ポテポテと歩いて20分。別に飛んで行ってもいいのだが、朝の陽ざしを浴びながらのんびり歩いて行くのが結構好きなのだ。自分でもアンデッドらしくねえなとは思ってる。でもそれこそがウチのアイデンティティなのである。
「おはざまーす!」
月波学園校務員事務所に着き、ウチは腹の底から阿呆のようにデカく明るい声で挨拶をする。
「おー、おはよードビーちゃん」
「今日も元気だねー」
「ッス! 世界一元気な死体、ドラゴンゾンビのドビーちゃん今日も元気にお勤めでーっす! アハハハハハ!☆」
* * *
ウチがこの街に縛られたのは、もう10年以上前の話だ。
当時ウチをこき使っていたおバカな契約者が無謀にも世界に喧嘩を吹っかけて見事に返り討ちにあったのだが、その時の討伐隊の中に世界に悪名轟く龍殺しのおにーさん——瀧宮羽黒がいたのだ。戦闘ではなんか不具合みたいな運の良さでウチは唯一生き残ることができたのだが、本来ならその後の扱いなんて良くて捕虜、悪けりゃ消滅させられるかもしんねーって感じだった。

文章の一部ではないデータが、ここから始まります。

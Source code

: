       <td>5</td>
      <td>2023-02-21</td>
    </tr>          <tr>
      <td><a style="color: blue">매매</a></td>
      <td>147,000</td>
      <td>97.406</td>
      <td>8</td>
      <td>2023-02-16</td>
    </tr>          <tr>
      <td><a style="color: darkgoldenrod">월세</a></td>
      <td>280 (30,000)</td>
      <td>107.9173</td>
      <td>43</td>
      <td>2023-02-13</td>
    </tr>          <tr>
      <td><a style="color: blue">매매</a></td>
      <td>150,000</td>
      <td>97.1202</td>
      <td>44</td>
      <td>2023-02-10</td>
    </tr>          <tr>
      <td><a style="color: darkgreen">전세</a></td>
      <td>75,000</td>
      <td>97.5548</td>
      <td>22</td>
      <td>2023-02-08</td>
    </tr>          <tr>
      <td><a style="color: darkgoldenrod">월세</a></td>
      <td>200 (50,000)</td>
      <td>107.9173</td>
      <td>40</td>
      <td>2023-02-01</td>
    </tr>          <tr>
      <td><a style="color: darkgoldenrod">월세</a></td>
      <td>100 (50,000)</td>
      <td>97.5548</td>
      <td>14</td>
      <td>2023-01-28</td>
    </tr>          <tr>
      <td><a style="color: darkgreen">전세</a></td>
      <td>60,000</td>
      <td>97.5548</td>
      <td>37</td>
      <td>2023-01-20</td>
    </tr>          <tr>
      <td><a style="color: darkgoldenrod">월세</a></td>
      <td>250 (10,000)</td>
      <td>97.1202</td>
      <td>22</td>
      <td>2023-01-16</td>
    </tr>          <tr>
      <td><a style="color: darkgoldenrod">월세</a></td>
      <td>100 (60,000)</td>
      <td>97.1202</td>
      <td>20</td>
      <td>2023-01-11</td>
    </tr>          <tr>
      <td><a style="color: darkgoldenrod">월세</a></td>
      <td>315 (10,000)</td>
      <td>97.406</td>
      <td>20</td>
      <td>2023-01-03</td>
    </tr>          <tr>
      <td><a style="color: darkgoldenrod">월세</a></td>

それを何を思ったのか龍殺しのおにーさんがウチの身柄を引き取ってこの街に監視という名目で放牧されることになった。
いやマジで何考えてたんだろうね、あのおにーさん。
助けた代わりに肉壁にでもされてこき使われるのだろうと思っていたんだけど、名前と職、あと住居を与えられた後は街にいる限り自由だった。最初の頃は街のオヤクショさんとちょくちょく様子を見に来ていたが、一年を過ぎた頃には完全に放置だった。
マジで意味わかんねー。
しかもそんな感じの奴らがウチの他にもちょいちょいいた。
エルフの姉妹に魔王級の鬼二匹、なんかヤバめな魔術師の上位互換みたいな双子とか。他にももっといた気がするけど、なんせウチも10年以上この街にいるから流石に覚えてらんない。あ、いや、魔王級の鬼二匹はいつだったかのごたごたに紛れて冥府に帰ったんだっけ。たまに思い出したように冥府から抜け出して街で酒飲みに来てるから、どういう扱いなのかよく知らね。
まあともかく。
「おおー。今日もすげー量だぜ、超ウケる☆」
作業服に着替え、担当のごみ収集所へと向かった。
ウチはそんな感じであれからずっと月波学園の校務員として働いている。
担当は主にゴミの回収と清掃だ。
人間よりよっぽど力があるし、重い物持ったまま高速で飛べる。ゴミ捨て場特有の悪臭にも強い(なんなら下手したら夏場はウチの方が臭い)ということで天職だった。たまにその辺にポイ捨てしたり、ウチらが清掃員というだけでバカにしてくるゴミみてえな奴もいるが、ウチがちょっとだけ威圧してやったら泡を吹いて倒れて二度と絡んでくることはなかった。もちろん責任者にはしこたま怒られたが、そのあと「よくやった」とこっそりメールが届いた。なにこの職場超ウケる。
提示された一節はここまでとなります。